Hi Alastair, and Cueball44,

Where on earth do you find the web pages that gave you the information - perhaps I have spent too much time delving into the technicalities of computers and not enough time into the end use for them! Surely my loss!

Re Busen Star - The radio department was the biggest in size and equipment I had ever seen, then and since - which led me to believe that it belonged to the German equivalent of our RFA. Although Siemens installed their own transmitters, the German equipment was still in situ. The power supplies were provided by a large motor which turned a shaft on which several individual alternators for the various voltages required for the equipment. Never understood why they didn't use transformers! 

Alastair - I've just remembered another ship missing - An American dynamically Posititioned deep sea Oil Drilling ship 'Sedco 472' - don't ask how come an Australian was serving on a USA registered ship . . . It would take too long!
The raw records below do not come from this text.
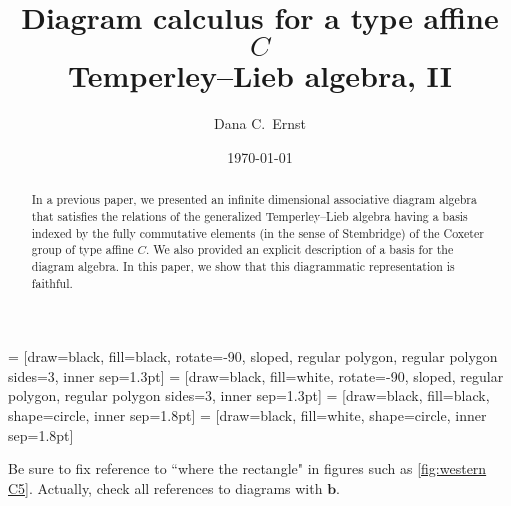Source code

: \documentclass[11pt]{amsart}
\date{\today}
\theoremstyle{definition}
\numberwithin{equation}{section}
\renewcommand{\(}{\left(}
\renewcommand{\)}{\right)}
\begin{document}
 = [draw=black, fill=black, rotate=-90, sloped, regular polygon, regular polygon sides=3, inner sep=1.3pt]
 = [draw=black, fill=white, rotate=-90, sloped, regular polygon, regular polygon sides=3, inner sep=1.3pt]
 = [draw=black, fill=black, shape=circle, inner sep=1.8pt]
 = [draw=black, fill=white, shape=circle, inner sep=1.8pt]

\title[Diagram calculus for a type affine $C$ Temperley--Lieb algebra, II]{Diagram calculus for a type affine $C$ \\ Temperley--Lieb algebra, II}

\author[D.C.~Ernst]{Dana C.~Ernst}
\address{Department of Mathematics and Statistics, Northern Arizona University, Flagstaff, AZ 86011}



\begin{abstract}
In a previous paper, we presented an infinite dimensional associative diagram algebra that satisfies the relations of the generalized Temperley--Lieb algebra having a basis indexed by the fully commutative elements (in the sense of Stembridge) of the Coxeter group of type affine $C$.  We also provided an explicit description of a basis for the diagram algebra.  In this paper, we show that this diagrammatic representation is faithful.
\end{abstract}

\maketitle



{\color{red}Be sure to fix reference to ``where the rectangle" in figures such as \ref{fig:western C5}. Actually, check all references to diagrams with $\mathbf{b}$.}

\end{document}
Thanks to Cueball44 for your input - for both of you, fantastic results, most appreciated.


----------



## alastairjs (Feb 8, 2006)

Ystradgynlais,

I couldn't find much on the _Sedco 472_. Launched 12.7.1976 as Yard No. f439 by Mitsui Engineering & Shipbuilding Co., Ltd., Tamano Shipyard, Japan for Transocean Ltd. and completed in 1977. 7,539 grt, 9,049 dwt. 2 screws, diesel electric propulsion. 470.47 ft overall length, 69.88 ft Breadth. Rig design by Sedco Forex, Rig Model 472 (Enhanced). Hook capacity: 1,500,000 lbs. Scrapped in 1999.
I could find an image of her on line either, she is a type outside of my comfort zone, so I may not have looked in the right places. There are images of some of the Sedco ships/rigs out there but not 472.

Sorry I couldn't be of more help,
Regards,
Alastair


----------